So, here’s the idea: essentially, I’ll be trying to evolve creatures to perform certain tasks like walking, jumping, or swimming. These creatures will be evolved in a 3d world with physics to hopefully produce creatures that move somewhat like those found in the real world.
This idea was inspired by Karl Sims’ similar project, “Evolved Virtual Creatures.” After reading his paper on the subject, I’ve come out with a few ideas on how mine might work. First of all, I will likely be using an evolutionary algorithm to “teach” my creatures instead of a deep learning algorithm. In this context, I think this will provide some pretty large benefits, including being able to mutate the creatures’ physical structure instead of just its nervous system. Other than the basic genetic algorithm, I’ve also been looking into an algorithm known as NEAT (NeuroEvolution of Augmenting Topologies) which could produce some good results.
So far, I’ve began prototyping a physics engine in 2d using soft body dynamics (found here). This is different from what Karl Sims used (rigid body dynamics), but I think it will produce some pretty amusing results nonetheless. Unfortunately, this approach is beginning to present some issues. Most notably, the physics engine can be unstable at times. Luckily, I do think I might have a solution to this.

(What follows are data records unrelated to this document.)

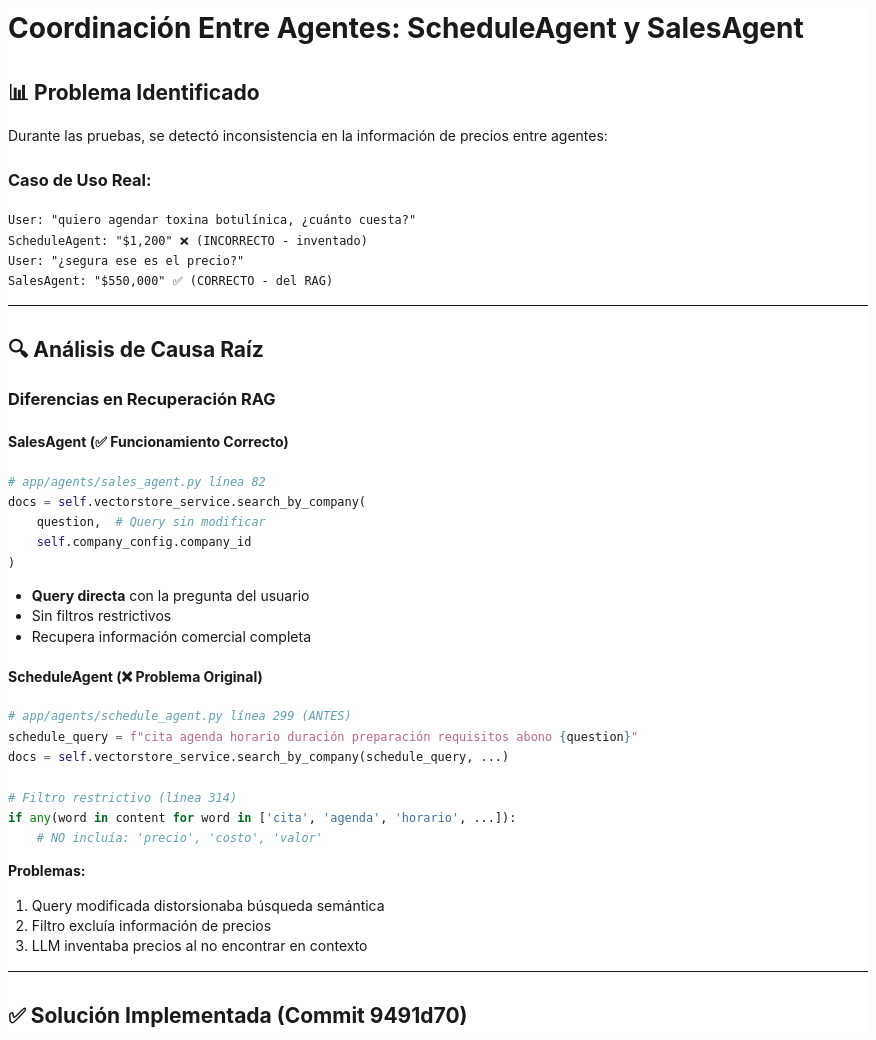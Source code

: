 # Coordinación Entre Agentes: ScheduleAgent y SalesAgent

## 📊 Problema Identificado

Durante las pruebas, se detectó inconsistencia en la información de precios entre agentes:

### Caso de Uso Real:
```
User: "quiero agendar toxina botulínica, ¿cuánto cuesta?"
ScheduleAgent: "$1,200" ❌ (INCORRECTO - inventado)
User: "¿segura ese es el precio?"
SalesAgent: "$550,000" ✅ (CORRECTO - del RAG)
```

---

## 🔍 Análisis de Causa Raíz

### **Diferencias en Recuperación RAG**

#### SalesAgent (✅ Funcionamiento Correcto)
```python
# app/agents/sales_agent.py línea 82
docs = self.vectorstore_service.search_by_company(
    question,  # Query sin modificar
    self.company_config.company_id
)
```
- **Query directa** con la pregunta del usuario
- Sin filtros restrictivos
- Recupera información comercial completa

#### ScheduleAgent (❌ Problema Original)
```python
# app/agents/schedule_agent.py línea 299 (ANTES)
schedule_query = f"cita agenda horario duración preparación requisitos abono {question}"
docs = self.vectorstore_service.search_by_company(schedule_query, ...)

# Filtro restrictivo (línea 314)
if any(word in content for word in ['cita', 'agenda', 'horario', ...]):
    # NO incluía: 'precio', 'costo', 'valor'
```

**Problemas:**
1. Query modificada distorsionaba búsqueda semántica
2. Filtro excluía información de precios
3. LLM inventaba precios al no encontrar en contexto

---

## ✅ Solución Implementada (Commit 9491d70)
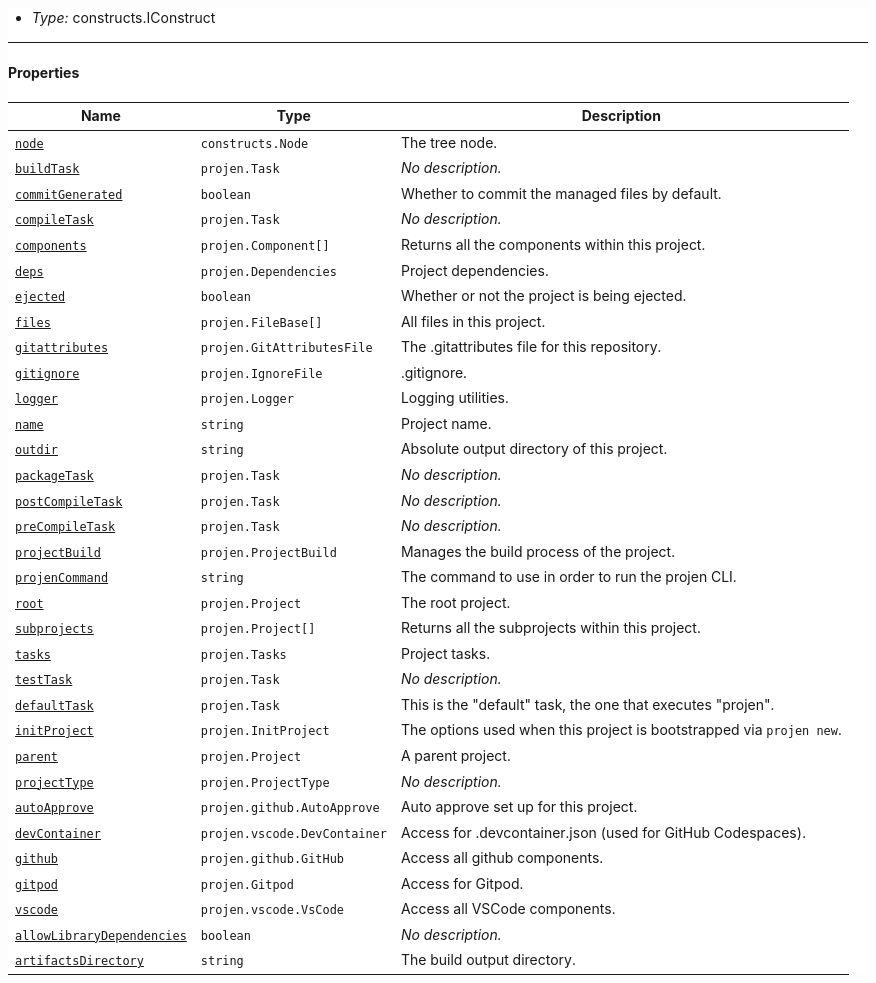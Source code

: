 - *Type:* constructs.IConstruct

---

#### Properties <a name="Properties" id="Properties"></a>

| **Name** | **Type** | **Description** |
| --- | --- | --- |
| <code><a href="#@jlco/provider-confluent.CdktfProviderProject.property.node">node</a></code> | <code>constructs.Node</code> | The tree node. |
| <code><a href="#@jlco/provider-confluent.CdktfProviderProject.property.buildTask">buildTask</a></code> | <code>projen.Task</code> | *No description.* |
| <code><a href="#@jlco/provider-confluent.CdktfProviderProject.property.commitGenerated">commitGenerated</a></code> | <code>boolean</code> | Whether to commit the managed files by default. |
| <code><a href="#@jlco/provider-confluent.CdktfProviderProject.property.compileTask">compileTask</a></code> | <code>projen.Task</code> | *No description.* |
| <code><a href="#@jlco/provider-confluent.CdktfProviderProject.property.components">components</a></code> | <code>projen.Component[]</code> | Returns all the components within this project. |
| <code><a href="#@jlco/provider-confluent.CdktfProviderProject.property.deps">deps</a></code> | <code>projen.Dependencies</code> | Project dependencies. |
| <code><a href="#@jlco/provider-confluent.CdktfProviderProject.property.ejected">ejected</a></code> | <code>boolean</code> | Whether or not the project is being ejected. |
| <code><a href="#@jlco/provider-confluent.CdktfProviderProject.property.files">files</a></code> | <code>projen.FileBase[]</code> | All files in this project. |
| <code><a href="#@jlco/provider-confluent.CdktfProviderProject.property.gitattributes">gitattributes</a></code> | <code>projen.GitAttributesFile</code> | The .gitattributes file for this repository. |
| <code><a href="#@jlco/provider-confluent.CdktfProviderProject.property.gitignore">gitignore</a></code> | <code>projen.IgnoreFile</code> | .gitignore. |
| <code><a href="#@jlco/provider-confluent.CdktfProviderProject.property.logger">logger</a></code> | <code>projen.Logger</code> | Logging utilities. |
| <code><a href="#@jlco/provider-confluent.CdktfProviderProject.property.name">name</a></code> | <code>string</code> | Project name. |
| <code><a href="#@jlco/provider-confluent.CdktfProviderProject.property.outdir">outdir</a></code> | <code>string</code> | Absolute output directory of this project. |
| <code><a href="#@jlco/provider-confluent.CdktfProviderProject.property.packageTask">packageTask</a></code> | <code>projen.Task</code> | *No description.* |
| <code><a href="#@jlco/provider-confluent.CdktfProviderProject.property.postCompileTask">postCompileTask</a></code> | <code>projen.Task</code> | *No description.* |
| <code><a href="#@jlco/provider-confluent.CdktfProviderProject.property.preCompileTask">preCompileTask</a></code> | <code>projen.Task</code> | *No description.* |
| <code><a href="#@jlco/provider-confluent.CdktfProviderProject.property.projectBuild">projectBuild</a></code> | <code>projen.ProjectBuild</code> | Manages the build process of the project. |
| <code><a href="#@jlco/provider-confluent.CdktfProviderProject.property.projenCommand">projenCommand</a></code> | <code>string</code> | The command to use in order to run the projen CLI. |
| <code><a href="#@jlco/provider-confluent.CdktfProviderProject.property.root">root</a></code> | <code>projen.Project</code> | The root project. |
| <code><a href="#@jlco/provider-confluent.CdktfProviderProject.property.subprojects">subprojects</a></code> | <code>projen.Project[]</code> | Returns all the subprojects within this project. |
| <code><a href="#@jlco/provider-confluent.CdktfProviderProject.property.tasks">tasks</a></code> | <code>projen.Tasks</code> | Project tasks. |
| <code><a href="#@jlco/provider-confluent.CdktfProviderProject.property.testTask">testTask</a></code> | <code>projen.Task</code> | *No description.* |
| <code><a href="#@jlco/provider-confluent.CdktfProviderProject.property.defaultTask">defaultTask</a></code> | <code>projen.Task</code> | This is the "default" task, the one that executes "projen". |
| <code><a href="#@jlco/provider-confluent.CdktfProviderProject.property.initProject">initProject</a></code> | <code>projen.InitProject</code> | The options used when this project is bootstrapped via `projen new`. |
| <code><a href="#@jlco/provider-confluent.CdktfProviderProject.property.parent">parent</a></code> | <code>projen.Project</code> | A parent project. |
| <code><a href="#@jlco/provider-confluent.CdktfProviderProject.property.projectType">projectType</a></code> | <code>projen.ProjectType</code> | *No description.* |
| <code><a href="#@jlco/provider-confluent.CdktfProviderProject.property.autoApprove">autoApprove</a></code> | <code>projen.github.AutoApprove</code> | Auto approve set up for this project. |
| <code><a href="#@jlco/provider-confluent.CdktfProviderProject.property.devContainer">devContainer</a></code> | <code>projen.vscode.DevContainer</code> | Access for .devcontainer.json (used for GitHub Codespaces). |
| <code><a href="#@jlco/provider-confluent.CdktfProviderProject.property.github">github</a></code> | <code>projen.github.GitHub</code> | Access all github components. |
| <code><a href="#@jlco/provider-confluent.CdktfProviderProject.property.gitpod">gitpod</a></code> | <code>projen.Gitpod</code> | Access for Gitpod. |
| <code><a href="#@jlco/provider-confluent.CdktfProviderProject.property.vscode">vscode</a></code> | <code>projen.vscode.VsCode</code> | Access all VSCode components. |
| <code><a href="#@jlco/provider-confluent.CdktfProviderProject.property.allowLibraryDependencies">allowLibraryDependencies</a></code> | <code>boolean</code> | *No description.* |
| <code><a href="#@jlco/provider-confluent.CdktfProviderProject.property.artifactsDirectory">artifactsDirectory</a></code> | <code>string</code> | The build output directory. |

A soft body is comprised of point masses and springs. Gravity, collision logic, and any other forces are applied to each of the point masses, while springs ensure that the body retains its shape by trying to keep its two end points (which are themselves point masses) at a set distance apart. The problem arises because any simulation is not continuous, meaning it is broken up into certain steps. In my case, the size of these steps are determined by the frame rate. So, if a spring becomes too stretched or compressed in a single frame (or time step), it might try to exert a massive force in the opposite direction in an effort to correct the distance, but overshoot and cause a chain reaction that blows up the simulation. The solution to this problem is to check if the simulation will blow up in the next frame (using the Courant condition), and add more frames if it will. Obviously there’s a bit more to it, but that’s the general idea.